# NESM Python Part 4 - Advanced Topics

- Deep learning with Tensorflow
- Our image analysis pipeline at a glance
- Dask for out of memory computing
- Classical machine learning with `scikit-learn`

In [None]:
import numpy as np
import matplotlib.pyplot as plt
import xarray as xr
from mpl_interactions import hyperslicer
%matplotlib widget

## Dask for out of memory computing

In [None]:
memory = 8e9 #8GB 
pixels = 1024*1024
bytes_per_pix = 2 #16 bit unsigned ints

In [None]:
memory/(pixels*bytes_per_pix) #images you can have in memory

That seems like a lot but that corresponds to less than

(20 Time points) x (10 Positions) x (4 Channels) x (5 z-slices) = 4000 Images


**Enter Dask Array**

In [None]:
20*10*4*5

In [None]:
import dask.array as da

In [None]:
#impossible_arr = np.random.random((10000,1024,1024))

In [None]:
darr = da.random.random((10000, 1024, 1024))

In [None]:
darr

In [None]:
darr.mean(0)

In [None]:
(darr - darr.min())/(darr.std())

In [None]:
# launch a client from dask-labextension
# scale to 3 cores

In [None]:
# Or, the oldschool way
# from dask.distributed import Client
# client = Client()
# client.cluster

In [None]:
out = darr.mean(0).compute()

In [None]:
out

In [None]:
fake_data = da.random.random((10, 100, 4, 5, 1024,1024))
xr.DataArray(fake_data, dims=['S','T','C','Z','Y','X'])

**Note about Dask**

- One of my favorite things about dask is that I can develop on my laptop and run with 4 cores but then move to Harvard's computing cluster and run with much more computing power. Dask scales seamlessly between these two settings.
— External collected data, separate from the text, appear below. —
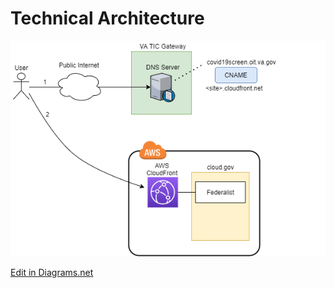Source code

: # Technical Architecture

![technical architecture diagram](covid19-screener-arch.png)

[Edit in Diagrams.net](https://app.diagrams.net/#Uhttps%3A%2F%2Fgithub.com%2Fpresidential-innovation-fellows%2Fcovid-screener-federalist%2Fraw%2Ftech-arch-diagram%2Fcovid19-screener-arch.png)
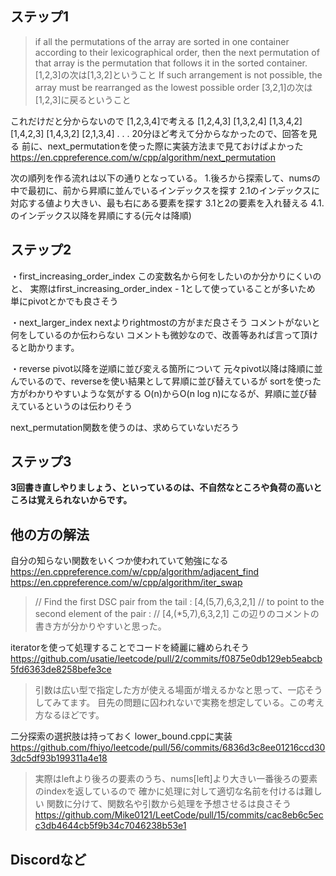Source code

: ## ステップ1
>if all the permutations of the array are sorted in one container according to their lexicographical order, then the next permutation of that array is the permutation that follows it in the sorted container. 
[1,2,3]の次は[1,3,2]ということ
>If such arrangement is not possible, the array must be rearranged as the lowest possible order
[3,2,1]の次は[1,2,3]に戻るということ

これだけだと分からないので
[1,2,3,4]で考える
[1,2,4,3] 
[1,3,2,4]
[1,3,4,2]
[1,4,2,3]
[1,4,3,2]
[2,1,3,4]
.
.
.
20分ほど考えて分からなかったので、回答を見る
前に、next_permutationを使った際に実装方法まで見ておけばよかった
https://en.cppreference.com/w/cpp/algorithm/next_permutation

次の順列を作る流れは以下の通りとなっている。
1.後ろから探索して、numsの中で最初に、前から昇順に並んでいるインデックスを探す
2.1のインデックスに対応する値より大きい、最も右にある要素を探す
3.1と2の要素を入れ替える
4.1.のインデックス以降を昇順にする(元々は降順)


## ステップ2
・first_increasing_order_index
  この変数名から何をしたいのか分かりにくいのと、
  実際はfirst_increasing_order_index - 1として使っていることが多いため
  単にpivotとかでも良さそう

・next_larger_index
  nextよりrightmostの方がまだ良さそう
  コメントがないと何をしているのか伝わらない
  コメントも微妙なので、改善等あれば言って頂けると助かります。

・reverse
  pivot以降を逆順に並び変える箇所について
  元々pivot以降は降順に並んでいるので、reverseを使い結果として昇順に並び替えているが
  sortを使った方がわかりやすいような気がする
  O(n)からO(n log n)になるが、昇順に並び替えているというのは伝わりそう

next_permutation関数を使うのは、求めらていないだろう

## ステップ3
**3回書き直しやりましょう、といっているのは、不自然なところや負荷の高いところは覚えられないからです。**

## 他の方の解法

自分の知らない関数をいくつか使われていて勉強になる
https://en.cppreference.com/w/cpp/algorithm/adjacent_find
https://en.cppreference.com/w/cpp/algorithm/iter_swap

>// Find the first DSC pair from the tail : [4,(5,7),6,3,2,1]
>// to point to the second element of the pair :
>// [4,(*5,7),6,3,2,1]
この辺りのコメントの書き方が分かりやすいと思った。

iteratorを使って処理することでコードを綺麗に纏められそう
https://github.com/usatie/leetcode/pull/2/commits/f0875e0db129eb5eabcb5fd6363de8258befe3ce


>引数は広い型で指定した方が使える場面が増えるかなと思って、一応そうしてみてます。
目先の問題に囚われないで実務を想定している。この考え方なるほどです。

二分探索の選択肢は持っておく
lower_bound.cppに実装
https://github.com/fhiyo/leetcode/pull/56/commits/6836d3c8ee01216ccd303dc5df93b199311a4e18

>実際はleftより後ろの要素のうち、nums[left]より大きい一番後ろの要素のindexを返しているので
確かに処理に対して適切な名前を付けるは難しい
関数に分けて、関数名や引数から処理を予想させるは良さそう
https://github.com/Mike0121/LeetCode/pull/15/commits/cac8eb6c5ecc3db4644cb5f9b34c7046238b53e1

## Discordなど

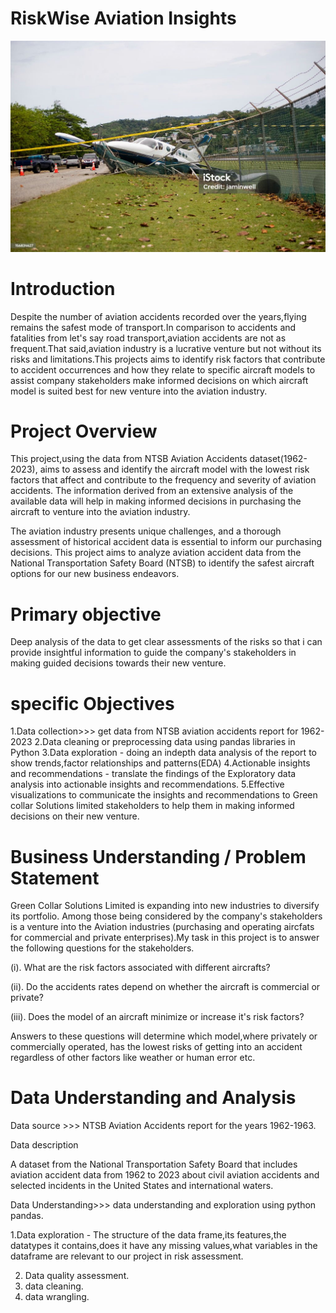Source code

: # RiskWise Aviation Insights

![image](https://github.com/Liliankaburo/dsc-phase-1-project-v3/blob/5a8d9c676699a5f2a0c55c119d479c13cb0a9f85/istockphoto-156834627-1024x1024.jpg)


# Introduction

Despite the number of aviation accidents recorded over the years,flying remains the safest mode of transport.In comparison to accidents and fatalities from let's say road transport,aviation accidents are not as frequent.That said,aviation industry is a lucrative venture but not without its risks and limitations.This projects aims to identify risk factors that contribute to accident occurrences and how they relate to specific aircraft models to assist company stakeholders make informed decisions on which aircraft model is suited best for new venture into the aviation industry.

# Project Overview

This project,using the data from NTSB Aviation Accidents dataset(1962-2023), aims to assess and identify the aircraft model with the lowest risk factors that affect and contribute to the frequency and severity of aviation accidents. The information derived from an extensive analysis of the available data will help in making informed decisions in purchasing the aircraft to venture into the aviation industry.

The aviation industry presents unique challenges, and a thorough assessment of historical accident data is essential to inform our purchasing decisions. This project aims to analyze aviation accident data from the National Transportation Safety Board (NTSB) to identify the safest aircraft options for our new business endeavors.

# Primary objective
Deep analysis of the data to get clear assessments of the risks so that i can provide insightful information to guide the company's stakeholders in making guided decisions towards their new venture.

# specific Objectives

1.Data collection>>> get data from NTSB aviation accidents report for 1962-2023
2.Data cleaning or preprocessing data using pandas libraries in Python
3.Data exploration - doing an indepth data analysis of the report to show trends,factor relationships and patterns(EDA)
4.Actionable insights and recommendations - translate the findings of the Exploratory data analysis into actionable insights and recommendations.
5.Effective visualizations to communicate the insights and recommendations to Green collar Solutions limited stakeholders to help them in making informed decisions on their new venture.

# Business Understanding / Problem Statement

Green Collar Solutions Limited is expanding into new industries to diversify its portfolio. Among those being considered by the company's stakeholders is a venture into the Aviation industries (purchasing and operating aircfats for commercial and private enterprises).My task in this project is to answer the following questions for the stakeholders.

(i). What are the risk factors associated with different aircrafts?

(ii). Do the accidents rates depend on whether the aircraft is commercial or private?

(iii). Does the model of an aircraft minimize or increase it's risk factors?

Answers to these questions will determine which model,where privately or commercially operated, has the lowest risks of getting into an accident regardless of other factors like weather or human error etc.


# Data Understanding and Analysis

Data source >>> NTSB Aviation Accidents report for the years 1962-1963.


Data description  

A dataset from the National Transportation Safety Board that includes aviation accident data from 1962 to 2023 about civil aviation accidents and selected incidents in the United States and international waters.

Data Understanding>>> data understanding and exploration using python pandas.


1.Data exploration - The structure of the data frame,its features,the datatypes it contains,does it have any missing values,what variables in the dataframe are relevant to our project in risk assessment.

2. Data quality assessment.
3. data cleaning.
4. data wrangling.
- Dask maintains several different APIs. I'd recommend [this page from their documentation](https://docs.dask.org/en/latest/user-interfaces.html) to see what would work for you. In brief there are high level interfaces:
  - Array - for data that is a high dimensional rectangle - Will take you far for large imaging datasets and is likely the easiest to use.
  - Dataframe - for tabular data. Array:Numpy :: Dataframe:Pandas
  - Bag - more like a database format that implements Map-Reduce type operations.
  - Dask-ML - scikit-learn (more on this below) like interface for scaling machine learning tasks.
 
 
- There are also lower level interfaces for custom computation
  - Delayed - For custom python computation that does not necessarily fit the array paradigm. *Importantly* you set up all your computation and tell dask when evaluate it.
  - Futures - *Dynamic* custom computation. Things start running in real time and dask decides when things run by evaluating which computations depend on other computations. This is likely the most powerful and most confusing interface. Example: Return a list of some length and do operations on all elements.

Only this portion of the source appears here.